Cultivating a rich culture of spirituality, storytelling, language, art, and a deep respect for the Earth, the Cherokee people thrived well into the late 18h century.
By the early 19th century, conflicts between European immigrants and America’s indigenous people threatened the Cherokee tribe’s survival, and eventually forced them from their ancestral lands in the tragic Trail of Tears.
Despite a history filled with trials and trauma, the resilience of the Cherokee people has allowed them to remain prominent today.
With more than 300,000 tribal members dedicated to preserving their rich cultural heritage and history, the Cherokee Nation is the largest of the 567 federally recognized tribes in the US.
Read on to learn 50 fascinating facts about Cherokee culture and history, from their ancient origin in the Great Lakes to the founding of their capital at New Echota, the Trail of Tears, and the present day.
Facts About Cherokee Culture & History Guide
- General Facts About Cherokee Culture
- Cherokee Religion
- Cherokee Food
- History of Cherokee in Georgia (pre-Trail of Tears)
- History of Cherokee in North Carolina (pre-Trail of Tears)
- Sequoyah & The Cherokee Language
- The Trail of Tears in Georgia & North Carolina
- Cherokee Culture & Cherokee Traditions Today
- Cherokee Landmarks in the Blue Ridge Region
General Facts About Cherokee Culture
1. The Cherokee people are an Iroquian-speaking people who refer to themselves as Aniyvwiya (“the Real People”).
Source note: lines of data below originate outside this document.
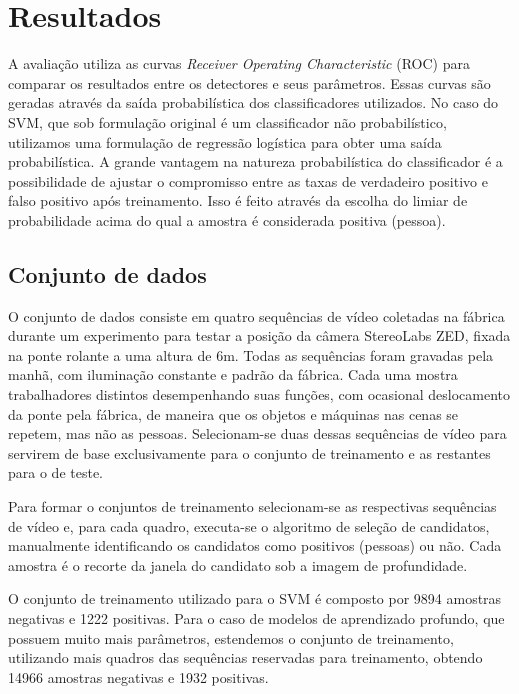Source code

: \section{Resultados}
\label{sec:results}

    A avaliação utiliza as curvas \textit{Receiver Operating Characteristic} (ROC) \cite{evaluationMetrics} para comparar os resultados entre os detectores e seus parâmetros. Essas curvas são geradas através da saída probabilística dos classificadores utilizados. No caso do SVM, que sob formulação original é um classificador não probabilístico, utilizamos uma formulação de regressão logística \cite{svmProbabilisticOutput} para obter uma saída probabilística. A grande vantagem na natureza probabilística do classificador é a possibilidade de ajustar o compromisso entre as taxas de verdadeiro positivo e falso positivo após treinamento. Isso é feito através da escolha do limiar de probabilidade acima do qual a amostra é considerada positiva (pessoa).

\subsection{Conjunto de dados}
    O conjunto de dados consiste em quatro sequências de vídeo coletadas na fábrica durante um experimento para testar a posição da câmera StereoLabs ZED, fixada na ponte rolante a uma altura de 6m. Todas as sequências foram gravadas pela manhã, com iluminação constante e padrão da fábrica. Cada uma mostra trabalhadores distintos desempenhando suas funções, com ocasional deslocamento da ponte pela fábrica, de maneira que os objetos e máquinas nas cenas se repetem, mas não as pessoas. Selecionam-se duas dessas sequências de vídeo para servirem de base exclusivamente para o conjunto de treinamento e as restantes para o de teste.

    Para formar o conjuntos de treinamento selecionam-se as respectivas sequências de vídeo e, para cada quadro, executa-se o algoritmo de seleção de candidatos, manualmente identificando os candidatos como positivos (pessoas) ou não.  Cada amostra é o recorte da janela do candidato sob a imagem de profundidade.

    O conjunto de treinamento utilizado para o SVM é composto por 9894 amostras negativas e 1222 positivas. Para o caso de modelos de aprendizado profundo, que possuem muito mais parâmetros, estendemos o conjunto de treinamento, utilizando mais quadros das sequências reservadas para treinamento, obtendo 14966 amostras negativas e 1932 positivas.

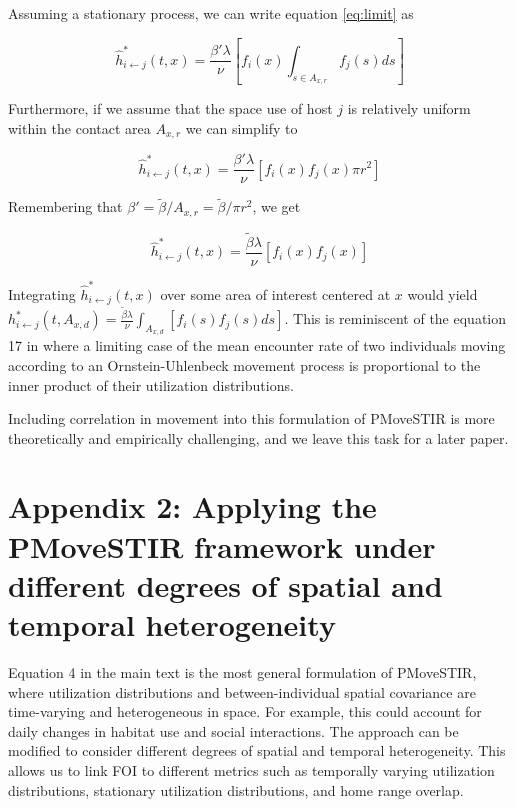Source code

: \documentclass[letterpaper]{article}
\begin{document}
Assuming a stationary process, we can write equation \ref{eq:limit} as

\begin{equation}
    \hat{h}^*_{i \leftarrow j}(t, x) =  \frac{\beta' \lambda}{\nu} [f_i(x) \int_{s \in A_{x, r}} f_j(s) ds]
\end{equation}

Furthermore, if we assume that the space use of host $j$ is relatively uniform within the contact area $A_{x, r}$ we can simplify to

\begin{equation}
    \hat{h}^*_{i \leftarrow j}(t, x) =  \frac{\beta' \lambda}{\nu} [f_i(x) f_j(x) \pi r^2]
\end{equation}

Remembering that $\beta' = \tilde{\beta} / A_{x, r} = \tilde{\beta} / \pi r^2$, we get 

\begin{equation}
    \hat{h}^*_{i \leftarrow j}(t, x) =  \frac{\tilde{\beta} \lambda}{\nu} [f_i(x) f_j(x)]
\end{equation}

Integrating $\hat{h}^*_{i \leftarrow j}(t, x)$ over some area of interest centered at $x$ would yield  $h^*_{i \leftarrow j}(t, A_{x, d}) = \frac{\tilde{\beta} \lambda}{\nu} \int_{A_{x, d}} [f_i(s) f_j(s) ds] $. This is reminiscent of the equation 17 in \cite{Martinez-Garcia2020} where a limiting case of the mean encounter rate of two individuals moving according to an Ornstein-Uhlenbeck movement process is proportional to the inner product of their utilization distributions. 

Including correlation in movement into this formulation of PMoveSTIR is more theoretically and empirically challenging, and we leave this task for a later paper.

\section*{Appendix 2: Applying the PMoveSTIR framework under different degrees of spatial and temporal heterogeneity}

Equation 4 in the main text is the most general formulation of PMoveSTIR, where utilization distributions and between-individual spatial covariance are time-varying and heterogeneous in space. For example, this could account for daily changes in habitat use and social interactions. The approach can be modified to consider different degrees of spatial and temporal heterogeneity. This allows us to link FOI to different metrics such as temporally varying utilization distributions, stationary utilization distributions, and home range overlap. 
\end{document}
Most Iroquoian-speaking people lived near the Great Lakes, leading historians to believe the Cherokee migrated south from that region. They eventually settled in the mountains of North Georgia, eastern Tennessee, and Western North Carolina.
2. Cherokee villages were usually positioned near a river and consisted of 30 to 60 houses, as well as a larger council house used for political assemblies and religious ceremonies. These houses were made out of river cane plastered with mud and had a thatched roof. After the arrival of European settlers, they began living in log cabins and wooden houses.
3. The Cherokee originally traveled on foot or via canoes made from hollowing out large logs. It wasn’t until Europeans came to the U.S. and brought horses that horseback riding became a common mode of transportation.
4. Cherokee men and women had distinct roles. Men were in charge of hunting, fighting, and making political decisions, while women were in charge of farming, property, taking care of the family, and making social decisions for the clan.
While only men could become war chiefs, women were the landowners in Cherokee culture. Since they were traditionally a matrilineal kinship society, all property and social status descended through the women’s line.
5. Cherokee men originally wore breechcloths and leggings made from deer hide, and would shave their heads, leaving just a long scalp-lock. Cherokee women kept their hair long and wore deerskin skirts and dresses, with moccasins on their feet. When cloth was later introduced by the Europeans, cotton blouses and skirts became more popular.
6. Traditional Cherokee arts included river cane basket weaving, gourd art, pottery, and pipe carving. After being forced out of their native lands and into Oklahoma, the tribe couldn’t find the materials they once used for art. So they began creating crafts such as intricate beadwork and textiles (rugs, blankets, quilts, etc.).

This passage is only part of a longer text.